**RECORDED INFORMATION:**
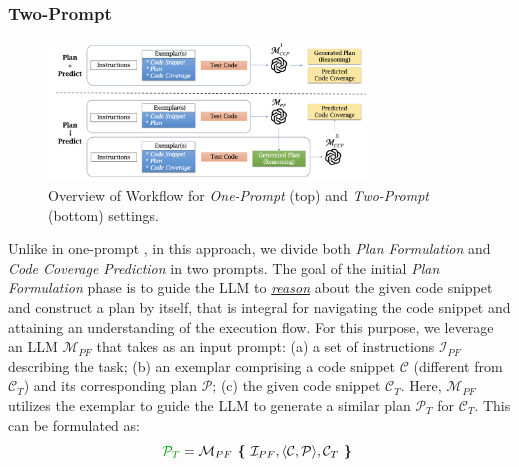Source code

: %

%

\subsubsection{Two-Prompt {\cctool}}

\begin{figure} 
    \centering
    \includegraphics[width=3.4in]{codepilot-overview.png}
    \vspace{-6pt}
    \caption{Overview of {\cctool} Workflow for \textit{One-Prompt} (top) and \textit{Two-Prompt} (bottom) settings.}
    \label{fig:codepilot}
\end{figure}

Unlike in one-prompt {\cctool}, in this approach, we divide both \textit{Plan Formulation} and \textit{Code Coverage Prediction} in two prompts. The goal of the initial \textit{Plan Formulation} phase is to guide the LLM to \underline{\textit{reason}} about the given code snippet and construct a plan by itself, that is integral for navigating the code snippet and attaining an understanding of the execution flow. For this purpose, we leverage an LLM $\mathcal{M}_{PF}$ that takes as an input prompt: (a) a set of instructions $\mathcal{I}_{PF}$ describing the task; (b) an exemplar comprising a code snippet $\mathcal{C}$ (different from $\mathcal{C}_T$) and its corresponding plan $\mathcal{P}$; (c) the given code snippet $\mathcal{C}_T$. 
Here, $\mathcal{M}_{PF}$ utilizes the exemplar to guide the LLM to generate a similar plan $\mathcal{P}_T$ for $\mathcal{C}_T$.
This can be formulated as:
\begin{equation}\label{form:f1}
\textcolor{dkgreen}{\mathcal{P}_T} = \mathcal{M}_{PF} \textbf{\ \{\ } \mathcal{I}_{PF}, \langle \mathcal{C}, \mathcal{P} \rangle, \mathcal{C}_T \textbf{\ \}\ }  
\end{equation}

**DIRECTIONS:**
Lines containing the word "begin": copy every one of them from the records above.

**RESULT:**
\begin{figure} 
\begin{equation}\label{form:f1}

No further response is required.